We think about efficiency. I think that does exist, but it's an also an "and," right? The hierarchy I'm talking about ,that misalignment in hierarchy, is actually probably a bigger disruptor of efficiency than, than anything else. And so that's really like what we aim at and our differentiator, I think, in the market against like a generic platform and tool, is that we're really aimed at, at, at the whole pyramid of marketing to say, how can we help everybody in marketing be more aligned, be more collaborative, and thus drive efficiency?

Chris McNeil: So bringing the team's message together with a tool that makes the process more coherent.

George Huff: Yeah, exactly. More coherent and more in context of the bigger picture. You know, it's one thing to say, Hey, "I'm responsible for social inside of a brand, and I just got my spreadsheet of ideas that I'm constantly tweeting out." Like at it's most kind of basic... All the way to, "Hey, there's also like a request model, like, hey, we're doing a hall, we're doing a Halloween campaign or something, right?"

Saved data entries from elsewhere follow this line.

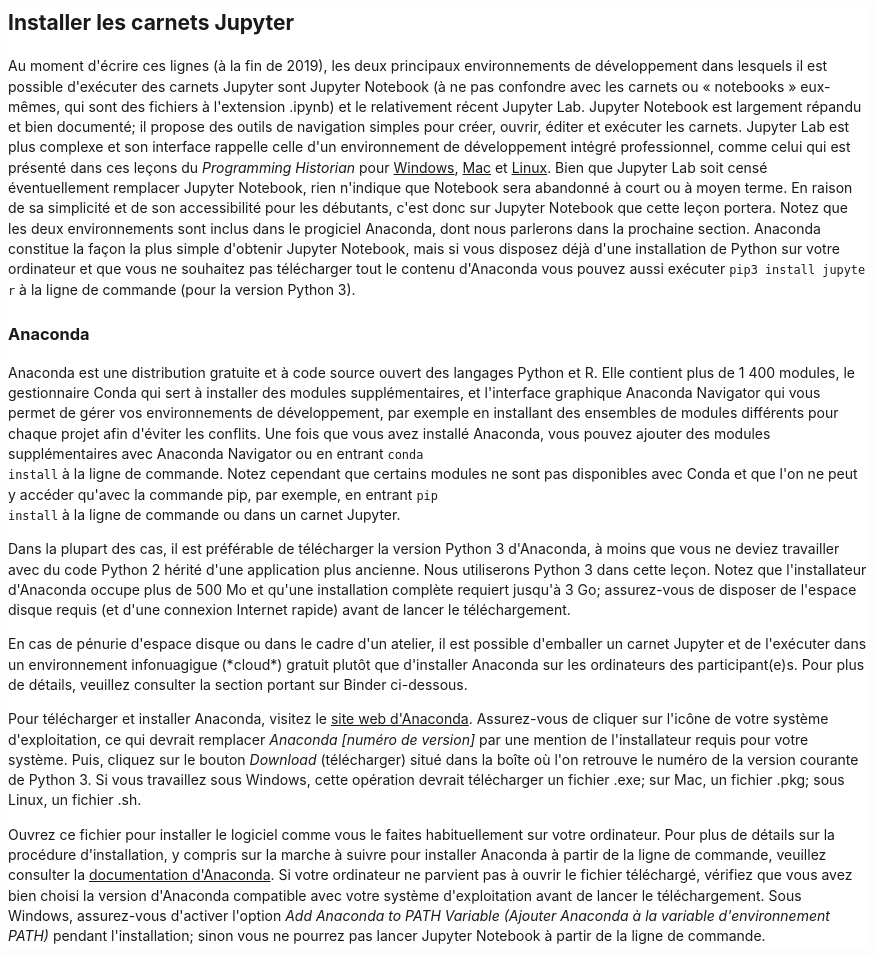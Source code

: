 ## Installer les carnets Jupyter

Au moment d'écrire ces lignes (à la fin de 2019), les deux principaux environnements de développement dans lesquels il est possible d'exécuter des carnets Jupyter sont Jupyter Notebook (à ne pas confondre avec les carnets ou &laquo; notebooks &raquo; eux-mêmes, qui sont des fichiers à l'extension .ipynb) et le relativement récent Jupyter Lab. Jupyter Notebook est largement répandu et bien documenté; il propose des outils de navigation simples pour créer, ouvrir, éditer et exécuter les carnets. Jupyter Lab est plus complexe et son interface rappelle celle d'un environnement de développement intégré professionnel, comme celui qui est présenté dans ces leçons du *Programming Historian* pour [Windows](/fr/lecons/installation-windows-py), [Mac](/en/lessons/mac-installation) et [Linux](/en/lessons/linux-installation). Bien que Jupyter Lab soit censé éventuellement remplacer Jupyter Notebook, rien n'indique que Notebook sera abandonné à court ou à moyen terme. En raison de sa simplicité et de son accessibilité pour les débutants, c'est donc sur Jupyter Notebook que cette leçon portera. Notez que les deux environnements sont inclus dans le progiciel Anaconda, dont nous parlerons dans la prochaine section. Anaconda constitue la façon la plus simple d'obtenir Jupyter Notebook, mais si vous disposez déjà d'une installation de Python sur votre ordinateur et que vous ne souhaitez pas télécharger tout le contenu d'Anaconda vous pouvez aussi exécuter `pip3 install jupyter` à la ligne de commande (pour la version Python 3).

### Anaconda

Anaconda est une distribution gratuite et à code source ouvert des langages Python et R. Elle contient plus de 1 400 modules, le gestionnaire Conda qui sert à installer des modules supplémentaires, et l'interface graphique Anaconda Navigator qui vous permet de gérer vos environnements de développement, par exemple en installant des ensembles de modules différents pour chaque projet afin d'éviter les conflits. Une fois que vous avez installé Anaconda, vous pouvez ajouter des modules supplémentaires avec Anaconda Navigator ou en entrant <code>conda install</code> à la ligne de commande. Notez cependant que certains modules ne sont pas disponibles avec Conda et que l'on ne peut y accéder qu'avec la commande pip, par exemple, en entrant <code>pip install</code> à la ligne de commande ou dans un carnet Jupyter.

Dans la plupart des cas, il est préférable de télécharger la version Python 3 d'Anaconda, à moins que vous ne deviez travailler avec du code Python 2 hérité d'une application plus ancienne. Nous utiliserons Python 3 dans cette leçon. Notez que l'installateur d'Anaconda occupe plus de 500 Mo et qu'une installation complète requiert jusqu'à 3 Go; assurez-vous de disposer de l'espace disque requis (et d'une connexion Internet rapide) avant de lancer le téléchargement.

<div class="alert alert-warning">En cas de pénurie d'espace disque ou dans le cadre d'un atelier, il est possible d'emballer un carnet Jupyter et de l'exécuter dans un environnement infonuagigue (*cloud*) gratuit plutôt que d'installer Anaconda sur les ordinateurs des participant(e)s. Pour plus de détails, veuillez consulter la section portant sur Binder ci-dessous.</div>

Pour télécharger et installer Anaconda, visitez le [site web d'Anaconda](https://docs.anaconda.com/free/anaconda/getting-started/). Assurez-vous de cliquer sur l'icône de votre système d'exploitation, ce qui devrait remplacer *Anaconda \[numéro de version\]* par une mention de l'installateur requis pour votre système. Puis, cliquez sur le bouton *Download* (télécharger) situé dans la boîte où l'on retrouve le numéro de la version courante de Python 3. Si vous travaillez sous Windows, cette opération devrait télécharger un fichier .exe; sur Mac, un fichier .pkg; sous Linux, un fichier .sh.

Ouvrez ce fichier pour installer le logiciel comme vous le faites habituellement sur votre ordinateur. Pour plus de détails sur la procédure d'installation, y compris sur la marche à suivre pour installer Anaconda à partir de la ligne de commande, veuillez consulter la [documentation d'Anaconda](https://docs.anaconda.com/free/anaconda/install/). Si votre ordinateur ne parvient pas à ouvrir le fichier téléchargé, vérifiez que vous avez bien choisi la version d'Anaconda compatible avec votre système d'exploitation avant de lancer le téléchargement. Sous Windows, assurez-vous d'activer l'option *Add Anaconda to PATH Variable (Ajouter Anaconda à la variable d'environnement PATH)* pendant l'installation; sinon vous ne pourrez pas lancer Jupyter Notebook à partir de la ligne de commande.


[^1]: Knuth, Donald. 1992. *Literate Programming*. Stanford, California: Center for the Study of Language and Information.
[^2]: Millman, KJ et Fernando Perez. 2014.  &laquo; Developing open source scientific practice  &raquo;, dans *Implementing Reproducible Research*, édité par Victoria Stodden, Friedrich Leisch et Roger D. Peng. https://osf.io/h9gsd/
[^3]: Sinclair, Stéfan et Geoffrey Rockwell. 2013.  &laquo; Voyant Notebooks: Literate Programming and Programming Literacy &raquo;. Journal of Digital Humanities, Vol. 2, No. 3 Été 2013. http://journalofdigitalhumanities.org/2-3/voyant-notebooks-literate-programming-and-programming-literacy/
[^4]: Haley Di Pressi, Stephanie Gorman, Miriam Posner, Raphael Sasayama et Tori Schmitt, avec la collaboration de Roderic Crooks, Megan Driscoll, Amy Earhart, Spencer Keralis, Tiffany Naiman et Todd Presner.  &laquo; A Student Collaborator's Bill of Rights  &raquo;. https://humtech.ucla.edu/news/a-student-collaborators-bill-of-rights/
[^5]: Dobson, James. 2019. *Critical Digital Humanities: The Search for a Methodology*. Urbana-Champaign: University of Illinois Press. p. 40.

Like, Chuck over the fence to the social person, and maybe they send out a tweet that's got the, prewritten copy for this thing. And maybe like an image, all the way to, "Hey, this is the strategy and we're all aware of the strategy and we know that we're gonna support it like months in advance."

And so it's just kind of built, it allows people to like build all this stuff into their rhythm and have it kind of, and then seeing it together along the way. I think that most organizations, you know, e every organization's "orged" a little bit differently. Uh, but I think that, that the ones that do the integrated me marketing the best are the ones that are kind of working together from the beginning through the process. And that's really the model we think is the one worth building a product for.

Chris McNeil: So, speaking of alignment and working together and bringing a shared vision to life, how much does that play off of an organization's internal alignment around shared values? ...and shared beliefs, because we talk a lot in Strategic Thought Leadership about helping a segment of the marketplace or helping an audience adopt a new belief system that is going to be empowering for them and helping get more out of whatever the purchase of product or service for, for instance, in the marketplace.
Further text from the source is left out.